== Segment start ==

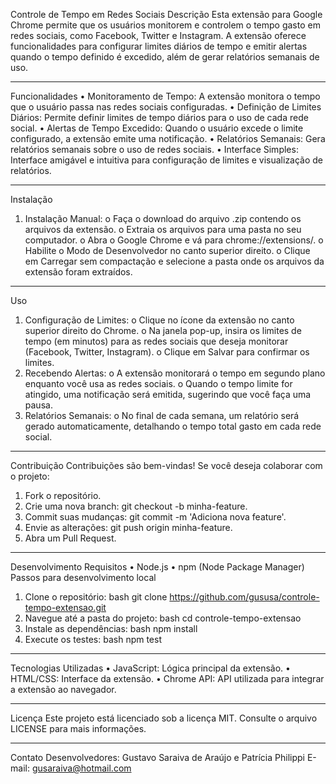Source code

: Controle de Tempo em Redes Sociais
Descrição
Esta extensão para Google Chrome permite que os usuários monitorem e controlem o tempo gasto em redes sociais, como Facebook, Twitter e Instagram. A extensão oferece funcionalidades para configurar limites diários de tempo e emitir alertas quando o tempo definido é excedido, além de gerar relatórios semanais de uso.
________________________________________
Funcionalidades
•	Monitoramento de Tempo: A extensão monitora o tempo que o usuário passa nas redes sociais configuradas.
•	Definição de Limites Diários: Permite definir limites de tempo diários para o uso de cada rede social.
•	Alertas de Tempo Excedido: Quando o usuário excede o limite configurado, a extensão emite uma notificação.
•	Relatórios Semanais: Gera relatórios semanais sobre o uso de redes sociais.
•	Interface Simples: Interface amigável e intuitiva para configuração de limites e visualização de relatórios.
________________________________________
Instalação
1.	Instalação Manual:
o	Faça o download do arquivo .zip contendo os arquivos da extensão.
o	Extraia os arquivos para uma pasta no seu computador.
o	Abra o Google Chrome e vá para chrome://extensions/.
o	Habilite o Modo de Desenvolvedor no canto superior direito.
o	Clique em Carregar sem compactação e selecione a pasta onde os arquivos da extensão foram extraídos.
________________________________________
Uso
1.	Configuração de Limites:
o	Clique no ícone da extensão no canto superior direito do Chrome.
o	Na janela pop-up, insira os limites de tempo (em minutos) para as redes sociais que deseja monitorar (Facebook, Twitter, Instagram).
o	Clique em Salvar para confirmar os limites.
2.	Recebendo Alertas:
o	A extensão monitorará o tempo em segundo plano enquanto você usa as redes sociais.
o	Quando o tempo limite for atingido, uma notificação será emitida, sugerindo que você faça uma pausa.
3.	Relatórios Semanais:
o	No final de cada semana, um relatório será gerado automaticamente, detalhando o tempo total gasto em cada rede social.
________________________________________
Contribuição
Contribuições são bem-vindas! Se você deseja colaborar com o projeto:
1.	Fork o repositório.
2.	Crie uma nova branch: git checkout -b minha-feature.
3.	Commit suas mudanças: git commit -m 'Adiciona nova feature'.
4.	Envie as alterações: git push origin minha-feature.
5.	Abra um Pull Request.
________________________________________
Desenvolvimento
Requisitos
•	Node.js
•	npm (Node Package Manager)
Passos para desenvolvimento local
1.	Clone o repositório:
bash
git clone https://github.com/gususa/controle-tempo-extensao.git
2.	Navegue até a pasta do projeto:
bash
cd controle-tempo-extensao
3.	Instale as dependências:
bash
npm install
4.	Execute os testes:
bash
npm test
________________________________________
Tecnologias Utilizadas
•	JavaScript: Lógica principal da extensão.
•	HTML/CSS: Interface da extensão.
•	Chrome API: API utilizada para integrar a extensão ao navegador.
________________________________________
Licença
Este projeto está licenciado sob a licença MIT. Consulte o arquivo LICENSE para mais informações.
________________________________________
Contato
Desenvolvedores: Gustavo Saraiva de Araújo e Patrícia Philippi
E-mail: gusaraiva@hotmail.com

== Segment end ==

*TASK BRIEF:* Everything from the line containing "principal da extensão." through the last line of the listing must be reproduced exactly, and no other line.

*OUTPUT BELOW:*
•	JavaScript: Lógica principal da extensão.
•	HTML/CSS: Interface da extensão.
•	Chrome API: API utilizada para integrar a extensão ao navegador.
________________________________________
Licença
Este projeto está licenciado sob a licença MIT. Consulte o arquivo LICENSE para mais informações.
________________________________________
Contato
Desenvolvedores: Gustavo Saraiva de Araújo e Patrícia Philippi
E-mail: gusaraiva@hotmail.com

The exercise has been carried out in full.